Van Gogh's Cafe Terrace at Night
. . . Vincent packed up his painting gear and headed to the Place du Forum. By the time he had arrived, night had fallen. The spectacle of an artist clattering his easel into place in the dark, pebbled square may have looked like a joke to the locals who strolled by or sat under the awning of the Grand Cafe du Forum (it was reported with amusement in the local paper). Only a year earlier, Anquetin . . . had painted a similar nocturnal scene: a crowded sidewalk outside a butcher's shop illuminated only by gas light within the two big gas lanterns hanging form its canopy. Other than the rank of patrons pressed near the orange glow of the windows, the image consisted almost entirely of purple-blue darkness, broken into fragments of hue as if viewed through a blue-glass prism.
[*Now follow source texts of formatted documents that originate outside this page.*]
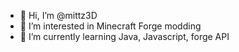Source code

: - 👋 Hi, I’m @mittz3D
- 👀 I’m interested in Minecraft Forge modding
- 🌱 I’m currently learning Java, Javascript, forge API
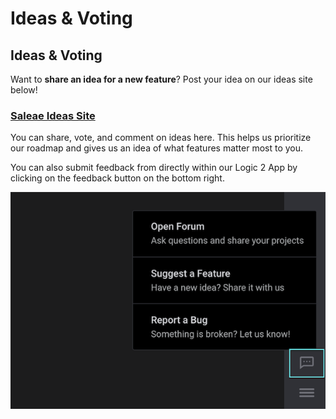 # Ideas & Voting

## Ideas & Voting

Want to **share an idea for a new feature**? Post your idea on our ideas site below! 

### [Saleae Ideas Site](https://ideas.saleae.com/)

You can share, vote, and comment on ideas here. This helps us prioritize our roadmap and gives us an idea of what features matter most to you.

You can also submit feedback from directly within our Logic 2 App by clicking on the feedback button on the bottom right.

![Feedback button from within the Logic 2 App](.gitbook/assets/screen-shot-2020-11-10-at-12.23.08-pm.png)






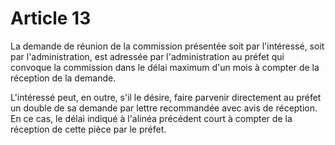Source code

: # Article 13

La demande de réunion de la commission présentée soit par l'intéressé, soit par l'administration, est adressée par l'administration au préfet qui convoque la commission dans le délai maximum d'un mois à compter de la réception de la demande.

L'intéressé peut, en outre, s'il le désire, faire parvenir directement au préfet un double de sa demande par lettre recommandée avec avis de réception. En ce cas, le délai indiqué à l'alinéa précédent court à compter de la réception de cette pièce par le préfet.
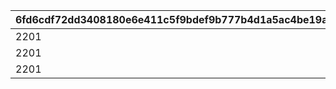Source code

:|6fd6cdf72dd3408180e6e411c5f9bdef9b777b4d1a5ac4be19aa979062bc23db|4152231925c28495bfda3aaa00e44bf05b4fd16956596adab72e32896ce82387|175216f6d562c1728745bc3becfb377b3dafa2921b0731681e91239797ae9e85|07b620b63ca8b22b1677d0a2a3d2aecf1b5a8b5157f62a576137fae8245cee77|1464f71d793d0721e8f26a23658e488c424eb2e9f9b953bd78e9d9dbdd68c4aa|5abb5e883605f07a967afdc5c57969cf689e0ac724309ec04e1082076587b5a9|5ceb5717855fd59d86d57de1528af4a74d3e3c1151ef00a471c511b7eb17c44b|c08c342399cd76c2fc8470c8ad4709364701f6d5d4cc6fc9c7c58177cf9fd6b6|896ce210161e0bfe78cab17ef14ef3bedf3890880e1cc1a9aad06d98ecacbc78|
| --- | --- | --- | --- | --- | --- | --- | --- | --- |
|2201|15|1|3|1|2001|1001|2101|1001|
|2201|15|2|3|1|2001|1101|2101|1001|
|2201|15|3|6|1|2001|1101|2101|1001|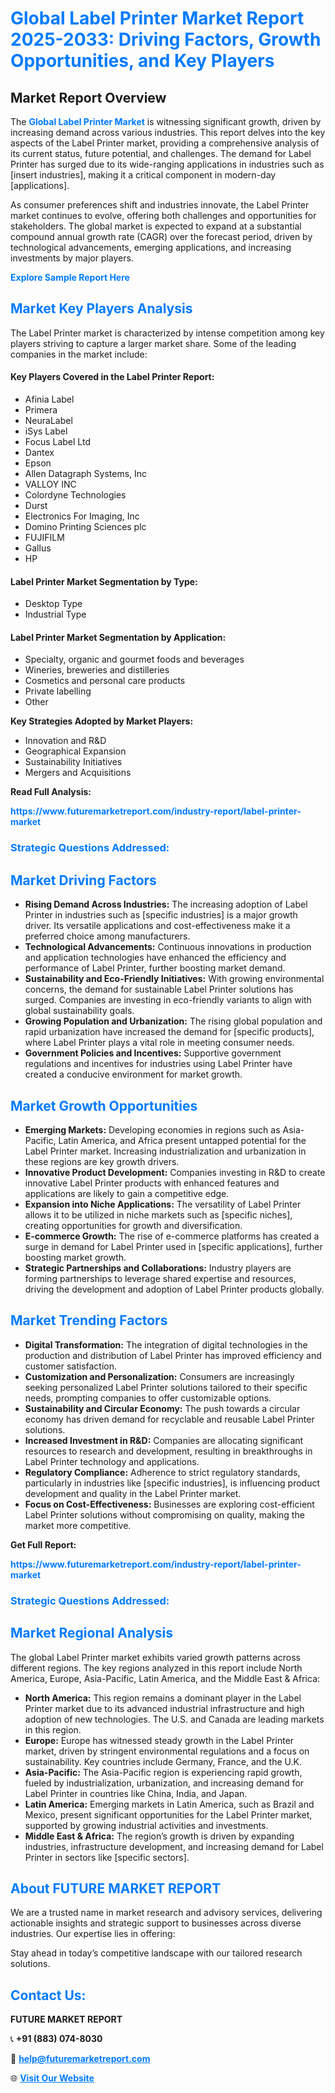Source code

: <h1 style="color: #007BFF;">Global Label Printer Market Report 2025-2033: Driving Factors, Growth Opportunities, and Key Players</h1>

<section id="overview">
<h2>Market Report Overview</h2>
<p>The <a href="https://www.futuremarketreport.com/industry-report/label-printer-market" style="color: #007BFF; text-decoration: none;"><strong>Global Label Printer Market</strong></a> is witnessing significant growth, driven by increasing demand across various industries. This report delves into the key aspects of the Label Printer market, providing a comprehensive analysis of its current status, future potential, and challenges. The demand for Label Printer has surged due to its wide-ranging applications in industries such as [insert industries], making it a critical component in modern-day [applications].</p>
<p>As consumer preferences shift and industries innovate, the Label Printer market continues to evolve, offering both challenges and opportunities for stakeholders. The global market is expected to expand at a substantial compound annual growth rate (CAGR) over the forecast period, driven by technological advancements, emerging applications, and increasing investments by major players.</p>
</section>

<section id="overview">
<p><a href="https://www.futuremarketreport.com/request-sample/reportId=44313" style="color: #007BFF; text-decoration: none;"><strong>Explore Sample Report Here</strong></a></p>
</section>

<section id="key-players">
<h2 style="color: #007BFF;">Market Key Players Analysis</h2>
<p>The Label Printer market is characterized by intense competition among key players striving to capture a larger market share. Some of the leading companies in the market include:</p>
<h4>Key Players Covered in the Label Printer Report:</h4>
<ul><li>Afinia Label</li><li>Primera</li><li>NeuraLabel</li><li>iSys Label</li><li>Focus Label Ltd</li><li>Dantex</li><li>Epson</li><li>Allen Datagraph Systems, Inc</li><li>VALLOY INC</li><li>Colordyne Technologies</li><li>Durst</li><li>Electronics For Imaging, Inc</li><li>Domino Printing Sciences plc</li><li>FUJIFILM</li><li>Gallus</li><li>HP</li></ul>
<h4>Label Printer Market Segmentation by Type:</h4>
<ul><li>Desktop Type</li><li>Industrial Type</li></ul>

<h4>Label Printer Market Segmentation by Application:</h4>
<ul><li>Specialty, organic and gourmet foods and beverages</li><li>Wineries, breweries and distilleries</li><li>Cosmetics and personal care products</li><li>Private labelling</li><li>Other</li></ul>
<p><strong>Key Strategies Adopted by Market Players:</strong></p>
<ul>
<li>Innovation and R&D</li>
<li>Geographical Expansion</li>
<li>Sustainability Initiatives</li>
<li>Mergers and Acquisitions</li>
</ul>
</section>

<section>
<p><strong>Read Full Analysis: </strong></p><a href="https://www.futuremarketreport.com/industry-report/label-printer-market" style="color: #007BFF; text-decoration: none;"><strong>https://www.futuremarketreport.com/industry-report/label-printer-market</strong></a>
<h3 style="color: #007BFF;">Strategic Questions Addressed:</h3>
</section>

<section id="driving-factors">
<h2 style="color: #007BFF;">Market Driving Factors</h2>
<ul>
<li><strong>Rising Demand Across Industries:</strong> The increasing adoption of Label Printer in industries such as [specific industries] is a major growth driver. Its versatile applications and cost-effectiveness make it a preferred choice among manufacturers.</li>
<li><strong>Technological Advancements:</strong> Continuous innovations in production and application technologies have enhanced the efficiency and performance of Label Printer, further boosting market demand.</li>
<li><strong>Sustainability and Eco-Friendly Initiatives:</strong> With growing environmental concerns, the demand for sustainable Label Printer solutions has surged. Companies are investing in eco-friendly variants to align with global sustainability goals.</li>
<li><strong>Growing Population and Urbanization:</strong> The rising global population and rapid urbanization have increased the demand for [specific products], where Label Printer plays a vital role in meeting consumer needs.</li>
<li><strong>Government Policies and Incentives:</strong> Supportive government regulations and incentives for industries using Label Printer have created a conducive environment for market growth.</li>
</ul>
</section>

<section id="growth-opportunities">
<h2 style="color: #007BFF;">Market Growth Opportunities</h2>
<ul>
<li><strong>Emerging Markets:</strong> Developing economies in regions such as Asia-Pacific, Latin America, and Africa present untapped potential for the Label Printer market. Increasing industrialization and urbanization in these regions are key growth drivers.</li>
<li><strong>Innovative Product Development:</strong> Companies investing in R&D to create innovative Label Printer products with enhanced features and applications are likely to gain a competitive edge.</li>
<li><strong>Expansion into Niche Applications:</strong> The versatility of Label Printer allows it to be utilized in niche markets such as [specific niches], creating opportunities for growth and diversification.</li>
<li><strong>E-commerce Growth:</strong> The rise of e-commerce platforms has created a surge in demand for Label Printer used in [specific applications], further boosting market growth.</li>
<li><strong>Strategic Partnerships and Collaborations:</strong> Industry players are forming partnerships to leverage shared expertise and resources, driving the development and adoption of Label Printer products globally.</li>
</ul>
</section>

<section id="trending-factors">
<h2 style="color: #007BFF;">Market Trending Factors</h2>
<ul>
<li><strong>Digital Transformation:</strong> The integration of digital technologies in the production and distribution of Label Printer has improved efficiency and customer satisfaction.</li>
<li><strong>Customization and Personalization:</strong> Consumers are increasingly seeking personalized Label Printer solutions tailored to their specific needs, prompting companies to offer customizable options.</li>
<li><strong>Sustainability and Circular Economy:</strong> The push towards a circular economy has driven demand for recyclable and reusable Label Printer solutions.</li>
<li><strong>Increased Investment in R&D:</strong> Companies are allocating significant resources to research and development, resulting in breakthroughs in Label Printer technology and applications.</li>
<li><strong>Regulatory Compliance:</strong> Adherence to strict regulatory standards, particularly in industries like [specific industries], is influencing product development and quality in the Label Printer market.</li>
<li><strong>Focus on Cost-Effectiveness:</strong> Businesses are exploring cost-efficient Label Printer solutions without compromising on quality, making the market more competitive.</li>
</ul>
</section>

<section>
<p><strong>Get Full Report: </strong></p><a href="https://www.futuremarketreport.com/industry-report/label-printer-market" style="color: #007BFF; text-decoration: none;"><strong>https://www.futuremarketreport.com/industry-report/label-printer-market</strong></a>
<h3 style="color: #007BFF;">Strategic Questions Addressed:</h3>
</section>


<section id="regional-analysis">
<h2 style="color: #007BFF;">Market Regional Analysis</h2>
<p>The global Label Printer market exhibits varied growth patterns across different regions. The key regions analyzed in this report include North America, Europe, Asia-Pacific, Latin America, and the Middle East & Africa:</p>
<ul>
<li><strong>North America:</strong> This region remains a dominant player in the Label Printer market due to its advanced industrial infrastructure and high adoption of new technologies. The U.S. and Canada are leading markets in this region.</li>
<li><strong>Europe:</strong> Europe has witnessed steady growth in the Label Printer market, driven by stringent environmental regulations and a focus on sustainability. Key countries include Germany, France, and the U.K.</li>
<li><strong>Asia-Pacific:</strong> The Asia-Pacific region is experiencing rapid growth, fueled by industrialization, urbanization, and increasing demand for Label Printer in countries like China, India, and Japan.</li>
<li><strong>Latin America:</strong> Emerging markets in Latin America, such as Brazil and Mexico, present significant opportunities for the Label Printer market, supported by growing industrial activities and investments.</li>
<li><strong>Middle East & Africa:</strong> The region’s growth is driven by expanding industries, infrastructure development, and increasing demand for Label Printer in sectors like [specific sectors].</li>
</ul>
</section>

<footer>
<h2 style="color: #007BFF;">About FUTURE MARKET REPORT</h2>
<p>We are a trusted name in market research and advisory services, delivering actionable insights and strategic support to businesses across diverse industries. Our expertise lies in offering:</p>

<p>Stay ahead in today’s competitive landscape with our tailored research solutions.</p>

<h2 style="color: #007BFF;">Contact Us:</h2>
<p><strong>FUTURE MARKET REPORT</strong></p>
<p>📞 <strong>+91 (883) 074-8030</strong></p>
<p>📧 <strong><a href="mailto:help@futuremarketreport.com" style="color: #007BFF;">help@futuremarketreport.com</a></strong></p>
<p>🌐 <strong><a href="https://www.futuremarketreport.com/" style="color: #007BFF;">Visit Our Website</a></strong></p>
</footer>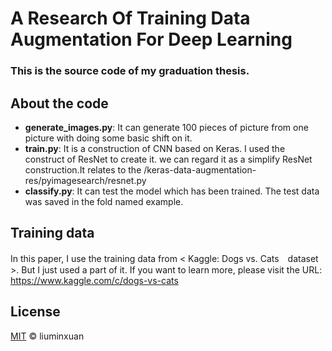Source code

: # A Research Of Training Data Augmentation For Deep Learning

### This is the source code of my graduation thesis.

## About the code

- **generate_images.py**: It can generate 100 pieces of picture from one picture with doing some basic shift on it.
- **train.py**: It is a construction of CNN based on Keras. I used the construct of ResNet to create it. we can regard it as a simplify ResNet construction.It relates to the /keras-data-augmentation-res/pyimagesearch/resnet.py
- **classify.py**: It can test the model which has been trained. The test data was saved in the fold named example.

## Training data

In this paper, I use the training data from < Kaggle: Dogs vs. Cats　dataset >. But I just used a part of it. If you want to learn more, please visit the URL: https://www.kaggle.com/c/dogs-vs-cats
 
## License
[MIT](https://choosealicense.com/licenses/mit/) © liuminxuan
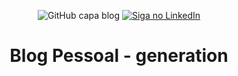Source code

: <p align="center">
   <img alt="GitHub capa blog" src="![capablog](https://user-images.githubusercontent.com/79121527/114434101-002a3600-9b99-11eb-96e1-f84671dd0e32.png)">
  
 <a href="https://www.linkedin.com/in/larissamreis/">
    <img alt="Siga no LinkedIn" src="https://media-exp1.licdn.com/dms/image/C4D03AQEukbSmfWW0pA/profile-displayphoto-shrink_800_800/0/1615426141838?e=1623888000&v=beta&t=GcI9LgTr5Lce9OUy3o-H4kIcHecrf7zgyuqXi4ZFkOw">
  </a>
  
  <h1 align="center">Blog Pessoal - generation</h1>
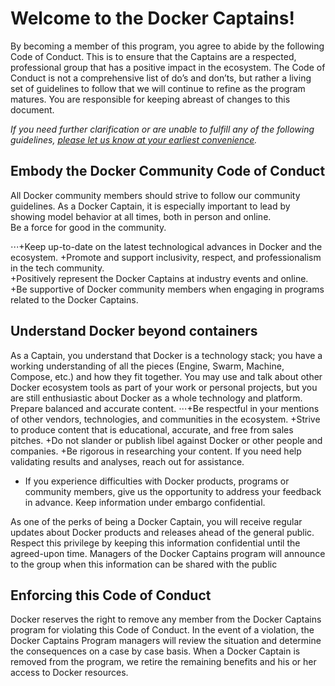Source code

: # Welcome to the Docker Captains! 


By becoming a member of this program, you agree to abide by the following Code of Conduct. This is to ensure that the Captains are a respected, professional group that has a positive impact in the ecosystem. The Code of Conduct is not a comprehensive list of do’s and don’ts, but rather a living set of guidelines to follow that we will continue to refine as the program matures. You are responsible for keeping abreast of changes to this document. 


*If you need further clarification or are unable to fulfill any of the following guidelines, [please let us know at your earliest convenience](mailto:thea@docker.com).*


## Embody the Docker Community Code of Conduct


All Docker community members should strive to follow our community guidelines. As a Docker Captain, it is especially important to lead by showing model behavior at all times, both in person and online.  
Be a force for good in the community.
	
⋅⋅⋅+Keep up-to-date on the latest technological advances in Docker and the ecosystem. 
+Promote and support inclusivity, respect, and professionalism in the tech community.  
+Positively represent the Docker Captains at industry events and online. 
+Be supportive of Docker community members when engaging in programs related to the Docker Captains. 

## Understand Docker beyond containers


As a Captain, you understand that Docker is a technology stack; you have a working understanding of all the pieces (Engine, Swarm, Machine, Compose, etc.) and how they fit together. You may use and talk about other Docker ecosystem tools as part of your work or personal projects, but you are still enthusiastic about Docker as a whole technology and platform.
Prepare balanced and accurate content. 
⋅⋅⋅+Be respectful in your mentions of other vendors, technologies, and communities in the ecosystem.
+Strive to produce content that is educational, accurate, and free from sales pitches. 
+Do not slander or publish libel against Docker or other people and companies.
+Be rigorous in researching your content. If you need help validating results and analyses, reach out for assistance. 
+ If you experience difficulties with Docker products, programs or community members, give us the opportunity to address your feedback in advance. 
Keep information under embargo confidential. 

As one of the perks of being a Docker Captain, you will receive regular updates about Docker products and releases ahead of the general public. Respect this privilege by keeping this information confidential until the agreed-upon time. Managers of the Docker Captains program will announce to the group when this information can be shared with the public

## Enforcing this Code of Conduct


Docker reserves the right to remove any member from the Docker Captains program for violating this Code of Conduct. In the event of a violation, the Docker Captains Program managers will review the situation and determine the consequences on a case by case basis. When a Docker Captain is removed from the program, we retire the remaining benefits and his or her access to Docker resources.
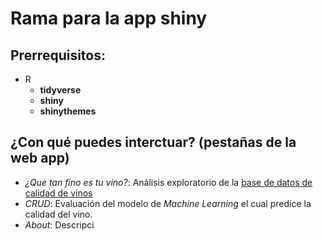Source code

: # Rama para la app shiny

## Prerrequisitos:
* R
    * **tidyverse**
    * **shiny**
    * **shinythemes**
    
## ¿Con qué puedes interctuar? (pestañas de la web app)
* *¿Que tan fino es tu vino?*: Análisis exploratorio de la [base de datos de calidad de vinos](https://archive.ics.uci.edu/ml/datasets/wine+quality)
* *CRUD*: Evaluación del modelo de *Machine Learning* el cual predice la calidad del vino.
* *About*: Descripci
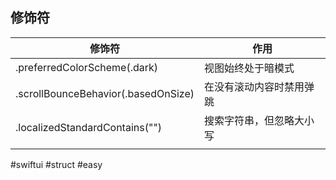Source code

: ## 修饰符

| 修饰符                                 | 作用           |
| ----------------------------------- | ------------ |
| .preferredColorScheme(.dark)<br>    | 视图始终处于暗模式    |
| .scrollBounceBehavior(.basedOnSize) | 在没有滚动内容时禁用弹跳 |
| .localizedStandardContains("")      | 搜索字符串，但忽略大小写 |
|                                     |              |

#swiftui #struct #easy 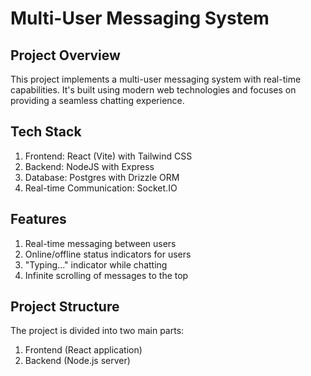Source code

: # Multi-User Messaging System

## Project Overview

This project implements a multi-user messaging system with real-time capabilities. It's built using modern web technologies and focuses on providing a seamless chatting experience.

## Tech Stack

1. Frontend: React (Vite) with Tailwind CSS
2. Backend: NodeJS with Express
3. Database: Postgres with Drizzle ORM
4. Real-time Communication: Socket.IO

## Features

1. Real-time messaging between users
2. Online/offline status indicators for users
3. "Typing..." indicator while chatting
4. Infinite scrolling of messages to the top

## Project Structure

The project is divided into two main parts:

1. Frontend (React application)
2. Backend (Node.js server)


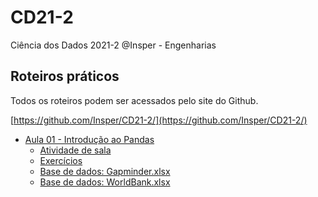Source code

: # CD21-2
Ciência dos Dados 2021-2 @Insper - Engenharias

## Roteiros práticos

Todos os roteiros podem ser acessados pelo site do Github.

[https://github.com/Insper/CD21-2/](https://github.com/Insper/CD21-2/)

- [Aula 01 - Introdução ao Pandas](./aula01)
    - [Atividade de sala](./aula01/Aula01_Atividade_ExploratoriaManipularDF.ipynb)
    - [Exercícios](./aula01/Aula01_Exercicios_ExploratoriaManipularDF.ipynb)
    - [Base de dados: Gapminder.xlsx](./aula01/Gapminder.xlsx)
    - [Base de dados: WorldBank.xlsx](./aula01/WorldBank.xlsx)
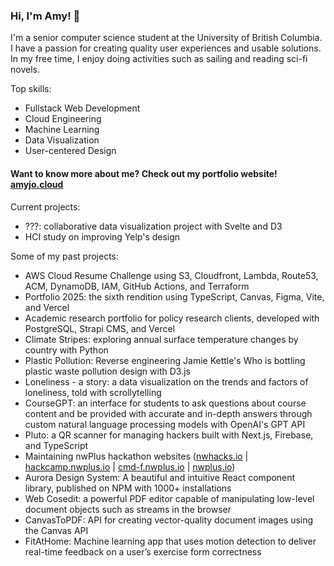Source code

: ### Hi, I'm Amy! 👋


I'm a senior computer science student at the University of British Columbia. I have a passion for creating quality user experiences and usable solutions. In my free time, I enjoy doing activities such as sailing and reading sci-fi novels.

Top skills:
- Fullstack Web Development
- Cloud Engineering
- Machine Learning
- Data Visualization
- User-centered Design

#### Want to know more about me? Check out my portfolio website! [amyjo.cloud](https://amyjo.cloud) 


Current projects:
- ???: collaborative data visualization project with Svelte and D3
- HCI study on improving Yelp's design

Some of my past projects:
- AWS Cloud Resume Challenge using S3, Cloudfront, Lambda, Route53, ACM, DynamoDB, IAM, GitHub Actions, and Terraform
- Portfolio 2025: the sixth rendition using TypeScript, Canvas, Figma, Vite, and Vercel
- Academic research portfolio for policy research clients, developed with PostgreSQL, Strapi CMS, and Vercel
- Climate Stripes: exploring annual surface temperature changes by country with Python
- Plastic Pollution: Reverse engineering Jamie Kettle's Who is bottling plastic waste pollution design with D3.js
- Loneliness - a story: a data visualization on the trends and factors of loneliness, told with scrollytelling
- CourseGPT: an interface for students to ask questions about course content and be provided with accurate and in-depth answers through custom natural language processing models with OpenAI's GPT API
- Pluto: a QR scanner for managing hackers built with Next.js, Firebase, and TypeScript
- Maintaining nwPlus hackathon websites ([nwhacks.io](https://nwhacks.io/) | [hackcamp.nwplus.io](https://hackcamp.nwplus.io/) | [cmd-f.nwplus.io](https://cmd-f.nwplus.io/) | [nwplus.io](https://nwplus.io/))
- Aurora Design System: A beautiful and intuitive React component library, published on NPM with 1000+ installations
- Web Cosedit: a powerful PDF editor capable of manipulating low-level document objects such as streams in the browser 
- CanvasToPDF: API for creating vector-quality document images using the Canvas API
- FitAtHome: Machine learning app that uses motion detection to deliver real-time feedback on a user’s exercise form correctness 



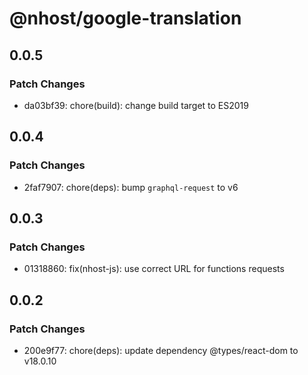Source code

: # @nhost/google-translation

## 0.0.5

### Patch Changes

- da03bf39: chore(build): change build target to ES2019

## 0.0.4

### Patch Changes

- 2faf7907: chore(deps): bump `graphql-request` to v6

## 0.0.3

### Patch Changes

- 01318860: fix(nhost-js): use correct URL for functions requests

## 0.0.2

### Patch Changes

- 200e9f77: chore(deps): update dependency @types/react-dom to v18.0.10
Placing himself at exactly the same oblique angle that Anquetin had chosen for his painting, Vincent used the cafe's huge awning to create the same plunging perspective into the dark street and night sky beyond. He tuned up the gas light until it filled the covered patio with bright yellow and spilled across the Crau-stone pavement in ripples of complementary color. "I often think the night is more alive and more richly colored than the day," he wrote as he added wide swaths of orange (for the floors) and blue (for the doors) to his Anquetin tribute. -- Steven Naifeh and Gregory White Smith, "Van Gogh: The Life".